**Stored data entries**
----
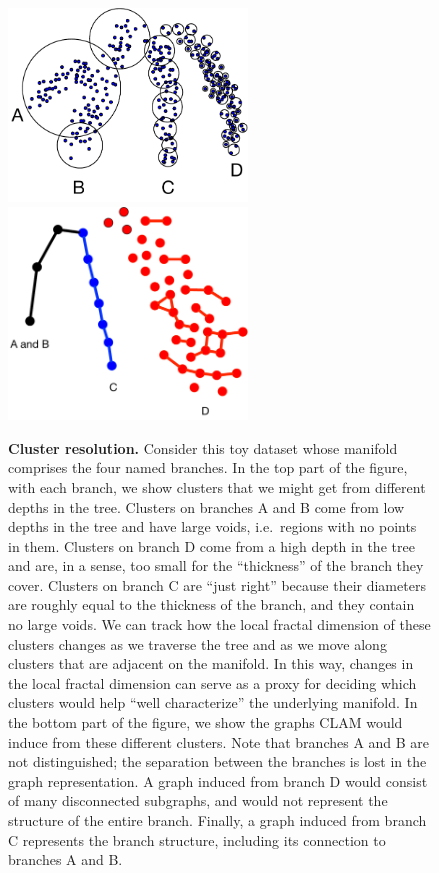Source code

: \begin{figure}[ht!]
    \centering
    \includegraphics[width=2.5in]{images/cluster-resolution.pdf}\\
    \vspace{1cm}
    \includegraphics[width=2.5in]{images/cluster-resolution-graph.pdf}
    \caption{
        \textbf{Cluster resolution.}
        Consider this toy dataset whose manifold comprises the four named branches.
        In the top part of the figure, with each branch, we show clusters that we might get from different depths in the tree.
        Clusters on branches A and B come from low depths in the tree and have large voids, i.e.\ regions with no points in them.
        Clusters on branch D come from a high depth in the tree and are, in a sense, too small for the ``thickness'' of the branch they cover.
        Clusters on branch C are ``just right'' because their diameters are roughly equal to the thickness of the branch, and they contain no large voids.
        We can track how the local fractal dimension of these clusters changes as we traverse the tree and as we move along clusters that are adjacent on the manifold.
        In this way, changes in the local fractal dimension can serve as a proxy for deciding which clusters would help ``well characterize'' the underlying manifold.
        In the bottom part of the figure, we show the graphs CLAM would induce from these different clusters.
        Note that branches A and B are not distinguished; the separation between the branches is lost in the graph representation.
        A graph induced from branch D would consist of many disconnected subgraphs, and would not represent the structure of the entire branch.
        Finally, a graph induced from branch C represents the branch structure, including its connection to branches A and B.
    }
    \label{fig:methods:cluster-resolution}
\end{figure}



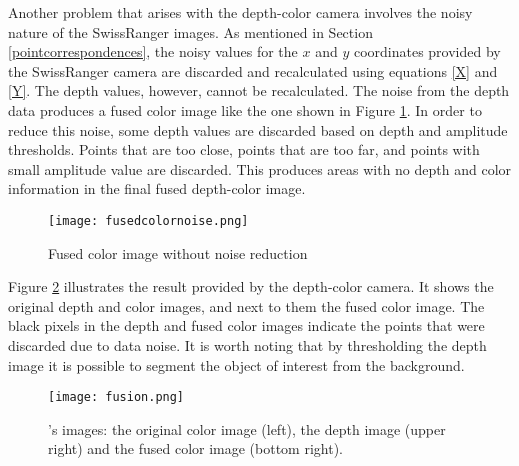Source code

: Another problem that arises with the depth-color camera involves the noisy nature of the SwissRanger
images. As mentioned in Section \ref{pointcorrespondences}, the noisy values for the $x$ and $y$ 
coordinates provided by the SwissRanger camera are discarded and recalculated using equations \eqref{X} 
and \eqref{Y}. The depth values, however, cannot be recalculated. The noise from the depth data produces 
a fused color image like the one shown in Figure \ref{noise}. In order to reduce this noise, some depth 
values are discarded based on depth and amplitude thresholds. Points that are too close, points that are too 
far, and points with small amplitude value are discarded. This produces areas with no depth and color 
information in the final fused depth-color image. 

\begin{figure}[t]
\center
\texttt{[image: fusedcolornoise.png]}
\caption{Fused color image without noise reduction}
\label{noise}
\end{figure}

Figure \ref{fusion} illustrates the result provided by the depth-color camera. It shows the original depth 
and color images, and next to them the fused color image. The black pixels in the depth and fused color
images indicate the points that were discarded due to data noise. It is worth noting that by thresholding the 
depth image it is possible to segment the object of interest from the background. 

\begin{figure}[t]
\center
\texttt{[image: fusion.png]}
\caption[\DepthColorCam{}'s images]{\DepthColorCam{}'s images: the original color image (left), the 
depth image (upper right) and the fused color image (bottom right).}
\label{fusion}
\end{figure}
----
**INSTRUCTIONS TO FOLLOW**
Give every entry again word for word; no images belong in the copy.

**TASK OUTPUT**
Source code

: \begin{figure}[ht!]
    \centering
    \includegraphics[width=2.5in]{images/cluster-resolution.pdf}\\
    \vspace{1cm}
    \includegraphics[width=2.5in]{images/cluster-resolution-graph.pdf}
    \caption{
        \textbf{Cluster resolution.}
        Consider this toy dataset whose manifold comprises the four named branches.
        In the top part of the figure, with each branch, we show clusters that we might get from different depths in the tree.
        Clusters on branches A and B come from low depths in the tree and have large voids, i.e.\ regions with no points in them.
        Clusters on branch D come from a high depth in the tree and are, in a sense, too small for the ``thickness'' of the branch they cover.
        Clusters on branch C are ``just right'' because their diameters are roughly equal to the thickness of the branch, and they contain no large voids.
        We can track how the local fractal dimension of these clusters changes as we traverse the tree and as we move along clusters that are adjacent on the manifold.
        In this way, changes in the local fractal dimension can serve as a proxy for deciding which clusters would help ``well characterize'' the underlying manifold.
        In the bottom part of the figure, we show the graphs CLAM would induce from these different clusters.
        Note that branches A and B are not distinguished; the separation between the branches is lost in the graph representation.
        A graph induced from branch D would consist of many disconnected subgraphs, and would not represent the structure of the entire branch.
        Finally, a graph induced from branch C represents the branch structure, including its connection to branches A and B.
    }
    \label{fig:methods:cluster-resolution}
\end{figure}



Source code

: Another problem that arises with the depth-color camera involves the noisy nature of the SwissRanger
images. As mentioned in Section \ref{pointcorrespondences}, the noisy values for the $x$ and $y$ 
coordinates provided by the SwissRanger camera are discarded and recalculated using equations \eqref{X} 
and \eqref{Y}. The depth values, however, cannot be recalculated. The noise from the depth data produces 
a fused color image like the one shown in Figure \ref{noise}. In order to reduce this noise, some depth 
values are discarded based on depth and amplitude thresholds. Points that are too close, points that are too 
far, and points with small amplitude value are discarded. This produces areas with no depth and color 
information in the final fused depth-color image. 

\begin{figure}[t]
\center
\texttt{[image: fusedcolornoise.png]}
\caption{Fused color image without noise reduction}
\label{noise}
\end{figure}

Figure \ref{fusion} illustrates the result provided by the depth-color camera. It shows the original depth 
and color images, and next to them the fused color image. The black pixels in the depth and fused color
images indicate the points that were discarded due to data noise. It is worth noting that by thresholding the 
depth image it is possible to segment the object of interest from the background. 

\begin{figure}[t]
\center
\texttt{[image: fusion.png]}
\caption[\DepthColorCam{}'s images]{\DepthColorCam{}'s images: the original color image (left), the 
depth image (upper right) and the fused color image (bottom right).}
\label{fusion}
\end{figure}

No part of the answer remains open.